<--- Back to all resources
Clickstream Analytics with Flink: Real-Time User Behavior Tracking
Learn how to build real-time clickstream analytics with Apache Flink. Covers sessionization, funnel analysis, page-view aggregations, and powering live dashboards.
Every click, scroll, page view, and button press on your website or application tells a story about what your users want. The problem is that most teams read that story a day late. They run a nightly batch job that sessionizes yesterday’s events, calculates yesterday’s funnels, and produces a dashboard that shows what happened 12 to 36 hours ago.
For product teams trying to react to a broken checkout flow, marketing teams running a time-sensitive campaign, or engineering teams debugging a performance regression, yesterday’s data is not good enough. You need to know what users are doing right now.

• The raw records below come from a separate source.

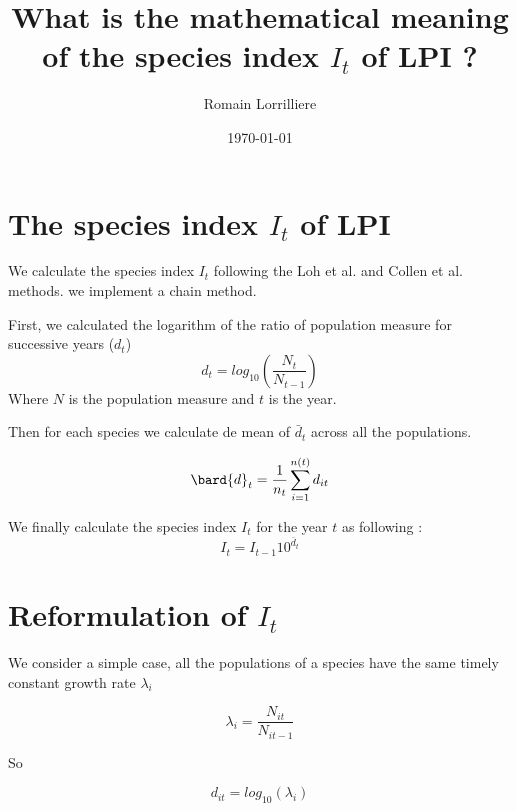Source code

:\documentclass[A4,7pt]{article}
\begin{document}
\title{What is the mathematical meaning of the species index $I_t$ of
  LPI ?} 
\date{\today}
\author{Romain Lorrilliere}

 \maketitle

 \section{The species index $I_t$  of LPI}
We calculate the species index $I_t$ following the Loh et al. 
and Collen et al. \cite{loh_living_2005,collen_monitoring_2009} methods. we implement a chain method.

First, we calculated the logarithm of the ratio of population 
 measure for successive years ($d_t$)
 \begin{equation}
   \label{eq:dt}
   d_t = log_{10}\left(\frac{N_t}{N_{t-1}}\right)
 \end{equation}
 Where $N$ is the population measure and $t$ is the year.

 Then for each species we calculate de mean of $\bar{d}_t$ across all
 the populations.

 
 \begin{equation}
   \label{eq:d_bar}
   \bard{d}_t=\frac{1}{n_t}\sum_{i=1}^{n(t)}d_{it}
 \end{equation}

We finally calculate the species index $I_t$ for the year $t$ as
following :
\begin{equation}
  \label{eq:I}
  I_t = I_{t-1}10^{\bar{d}_t}
\end{equation}


\section{Reformulation of $I_t$ }

We consider a simple case, all the populations of a species have the
same timely constant growth rate $\lambda_i$ 

\begin{equation}
  \label{eq:lambda}
  \lambda_i = \frac{N_{it}}{N_{it-1}}
\end{equation}

So

\begin{equation}
  \label{eq:dt2}
   d_{it} = log_{10}\left(\lambda_i\right)
\end{equation}
\end{document}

Apache Flink processes clickstream events as they arrive, sessionizes them in real time, computes funnel metrics continuously, and feeds live dashboards that update every few seconds. In this guide, we will build a clickstream analytics pipeline from the ground up using Flink SQL, covering event ingestion, sessionization, funnel analysis, page-view aggregations, and dashboard integration.
Clickstream Event Schema
A clickstream pipeline starts with well-structured events. Every user interaction should carry enough context to be useful on its own, without requiring a join to reconstruct meaning:
CREATE TABLE clickstream_events (
user_id STRING,
anonymous_id STRING, -- for logged-out users
event_type STRING, -- 'page_view', 'click', 'scroll', 'form_submit', 'purchase'
page_url STRING,
page_title STRING,
referrer_url STRING,
utm_source STRING,
utm_medium STRING,
utm_campaign STRING,
device_type STRING, -- 'desktop', 'mobile', 'tablet'
browser STRING,
country STRING,
event_time TIMESTAMP(3),
event_properties MAP<STRING, STRING>, -- flexible key-value pairs
WATERMARK FOR event_time AS event_time - INTERVAL '10' SECOND
) WITH (
'connector' = 'kafka',
'topic' = 'clickstream-events',
'properties.bootstrap.servers' = 'kafka:9092',
'format' = 'json',
'scan.startup.mode' = 'latest-offset'
);
The event_properties map gives you flexibility to include event-specific data (product ID for a product view, button label for a click) without expanding the schema for every new event type. The 10-second watermark delay is appropriate for web traffic where events arrive with minimal network delay.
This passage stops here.